Word for word, restate the lines that run from the line containing "- 5 = Critical" to the last line of the records below.

[Stored dataset items]
>>>>

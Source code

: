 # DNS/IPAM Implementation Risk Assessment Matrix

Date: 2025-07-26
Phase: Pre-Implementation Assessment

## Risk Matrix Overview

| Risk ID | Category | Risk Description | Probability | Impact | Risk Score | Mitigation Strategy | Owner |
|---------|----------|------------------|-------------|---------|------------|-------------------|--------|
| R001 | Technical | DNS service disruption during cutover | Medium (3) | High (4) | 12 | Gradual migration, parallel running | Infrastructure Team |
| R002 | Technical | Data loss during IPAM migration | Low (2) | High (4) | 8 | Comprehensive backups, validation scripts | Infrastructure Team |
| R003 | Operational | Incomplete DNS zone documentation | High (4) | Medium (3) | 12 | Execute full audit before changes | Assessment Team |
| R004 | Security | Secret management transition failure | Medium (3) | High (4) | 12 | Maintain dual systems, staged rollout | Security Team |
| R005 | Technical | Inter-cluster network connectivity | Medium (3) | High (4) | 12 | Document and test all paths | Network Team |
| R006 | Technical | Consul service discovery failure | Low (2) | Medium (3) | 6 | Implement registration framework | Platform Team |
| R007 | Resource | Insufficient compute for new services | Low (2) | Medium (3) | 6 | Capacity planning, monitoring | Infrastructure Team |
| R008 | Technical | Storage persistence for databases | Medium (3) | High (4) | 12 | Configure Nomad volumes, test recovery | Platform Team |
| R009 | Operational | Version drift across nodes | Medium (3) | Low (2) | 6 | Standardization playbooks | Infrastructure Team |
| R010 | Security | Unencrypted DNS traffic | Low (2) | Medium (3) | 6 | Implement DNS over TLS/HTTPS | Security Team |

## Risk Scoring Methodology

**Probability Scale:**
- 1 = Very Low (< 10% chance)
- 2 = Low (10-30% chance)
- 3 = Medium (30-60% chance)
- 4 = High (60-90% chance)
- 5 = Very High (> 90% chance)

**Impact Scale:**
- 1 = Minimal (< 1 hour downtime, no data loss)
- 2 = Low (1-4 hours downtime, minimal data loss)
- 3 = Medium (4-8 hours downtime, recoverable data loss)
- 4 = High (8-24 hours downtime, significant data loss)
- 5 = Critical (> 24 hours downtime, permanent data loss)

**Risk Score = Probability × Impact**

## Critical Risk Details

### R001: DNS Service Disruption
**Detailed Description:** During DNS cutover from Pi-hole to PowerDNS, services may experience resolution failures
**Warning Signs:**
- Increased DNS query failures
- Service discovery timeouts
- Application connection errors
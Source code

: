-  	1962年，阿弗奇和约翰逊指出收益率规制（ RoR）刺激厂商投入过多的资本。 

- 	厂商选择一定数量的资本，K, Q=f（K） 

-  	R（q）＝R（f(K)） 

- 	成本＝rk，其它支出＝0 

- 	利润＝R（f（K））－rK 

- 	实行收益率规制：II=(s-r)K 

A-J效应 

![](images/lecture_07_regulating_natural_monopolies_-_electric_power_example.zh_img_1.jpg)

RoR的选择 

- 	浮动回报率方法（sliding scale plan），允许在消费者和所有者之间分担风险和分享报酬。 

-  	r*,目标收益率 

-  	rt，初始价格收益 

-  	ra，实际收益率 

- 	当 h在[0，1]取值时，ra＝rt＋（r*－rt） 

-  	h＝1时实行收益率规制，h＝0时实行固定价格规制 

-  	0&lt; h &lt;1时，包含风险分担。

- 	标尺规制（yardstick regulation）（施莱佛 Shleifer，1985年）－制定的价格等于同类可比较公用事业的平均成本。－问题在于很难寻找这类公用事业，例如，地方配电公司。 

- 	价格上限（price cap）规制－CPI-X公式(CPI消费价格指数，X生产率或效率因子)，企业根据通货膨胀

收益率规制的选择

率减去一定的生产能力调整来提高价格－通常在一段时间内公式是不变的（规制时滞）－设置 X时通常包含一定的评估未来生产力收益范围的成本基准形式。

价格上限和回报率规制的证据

<<<<

* Answer to this problem:
- 5 = Critical (> 24 hours downtime, permanent data loss)

**Risk Score = Probability × Impact**

## Critical Risk Details

### R001: DNS Service Disruption
**Detailed Description:** During DNS cutover from Pi-hole to PowerDNS, services may experience resolution failures
**Warning Signs:**
- Increased DNS query failures
- Service discovery timeouts
- Application connection errors
Source code

:-  	1962年，阿弗奇和约翰逊指出收益率规制（ RoR）刺激厂商投入过多的资本。 

- 	厂商选择一定数量的资本，K, Q=f（K） 

-  	R（q）＝R（f(K)） 

- 	成本＝rk，其它支出＝0 

- 	利润＝R（f（K））－rK 

- 	实行收益率规制：II=(s-r)K 

A-J效应 

![](images/lecture_07_regulating_natural_monopolies_-_electric_power_example.zh_img_1.jpg)

RoR的选择 

- 	浮动回报率方法（sliding scale plan），允许在消费者和所有者之间分担风险和分享报酬。 

-  	r*,目标收益率 

-  	rt，初始价格收益 

-  	ra，实际收益率 

- 	当 h在[0，1]取值时，ra＝rt＋（r*－rt） 

-  	h＝1时实行收益率规制，h＝0时实行固定价格规制 

-  	0&lt; h &lt;1时，包含风险分担。

- 	标尺规制（yardstick regulation）（施莱佛 Shleifer，1985年）－制定的价格等于同类可比较公用事业的平均成本。－问题在于很难寻找这类公用事业，例如，地方配电公司。 

- 	价格上限（price cap）规制－CPI-X公式(CPI消费价格指数，X生产率或效率因子)，企业根据通货膨胀

收益率规制的选择

率减去一定的生产能力调整来提高价格－通常在一段时间内公式是不变的（规制时滞）－设置 X时通常包含一定的评估未来生产力收益范围的成本基准形式。

价格上限和回报率规制的证据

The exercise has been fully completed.